Biography
This page uses content from the Louis Marks biography page on the English version of Wikipedia and is licensed under the GNU Free Documentation License. This list of authors can be seen in the page history. Rotten Tomatoes disclaims any and all warranties as to the accuracy or reliability of the content.
Louis Marks was born in 1928. He is an acclaimed BBC script writer and producer. He attended the University of Oxford and graduated with a DPhil. He made the surprising choice to become a writer. He began by contributing to The Adventures of Robin Hood in 1959 and continues write to work in television into the 2000s, an exceptional record in modern television.

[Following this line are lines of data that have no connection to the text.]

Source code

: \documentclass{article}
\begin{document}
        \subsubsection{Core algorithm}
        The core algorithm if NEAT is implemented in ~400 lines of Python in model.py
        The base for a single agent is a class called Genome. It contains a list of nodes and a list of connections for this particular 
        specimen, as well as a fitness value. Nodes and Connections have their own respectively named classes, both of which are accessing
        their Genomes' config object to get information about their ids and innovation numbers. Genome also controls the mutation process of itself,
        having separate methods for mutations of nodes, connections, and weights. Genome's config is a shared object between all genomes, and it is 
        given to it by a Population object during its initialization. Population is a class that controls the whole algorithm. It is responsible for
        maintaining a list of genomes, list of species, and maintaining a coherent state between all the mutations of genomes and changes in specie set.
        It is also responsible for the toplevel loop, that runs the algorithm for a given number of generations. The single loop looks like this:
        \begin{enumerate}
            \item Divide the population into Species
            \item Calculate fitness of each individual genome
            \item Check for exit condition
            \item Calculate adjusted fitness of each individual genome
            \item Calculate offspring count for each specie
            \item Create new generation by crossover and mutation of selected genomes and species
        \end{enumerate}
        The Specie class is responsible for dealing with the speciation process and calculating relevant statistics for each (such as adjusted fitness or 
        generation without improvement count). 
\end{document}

His early work was as a writer. His scripts included The Man Who Finally Died (1967) for the BBC, and Special Branch for Thames Television (1970). He also wrote for Danger Man with Patrick McGoohan, and for the Doomwatch science fiction series and for Doctor Who on four occasions. The first of these, Planet of Giants. opened the second season of the programme in 1964 and this makes Marks the longest-living writer who has contributed to the series, being one of just two survivors of the various writers of the First Doctor's era the programme. His second script Day of the Daleks in 1972 and as originally written, the serial revolved around the Ogrons instead of the Daleks. During the Tom Baker years he wrote the Jekyll and Hyde script for Planet of Evil; and then The Masque of Mandragora, which was perhaps his most unusual script for Doctor Who and drew on his academic background and studies in Renaissance Italy.
He also served as a script editor on programmes such as Bedtime Stories (1974); The Stone Tape (1972); and No Exit (1972).
Marks' producer credits include The Lost Boys (1978), Fearless Frank (1979), and the BBC's adaptation of George Eliot's Middlemarch (1994). He worked with Jack Clayton on Memento Mori in 1991, Harold Pinter on The Hothouse, 1987 and with Mike Leigh on Grown-ups, 1982.
His most recent critical success was his production of Daniel Deronda by George Eliot for the BBC in 2002.
He has worked with distinguished actors including Anthony Hopkins, Claire Bloom, John Gielgud, Nigel Hawthorne, Michael Gambon, Judi Dench and Ben Kingsley on the adaptation of another George Eliot work Silas Marner in 1986.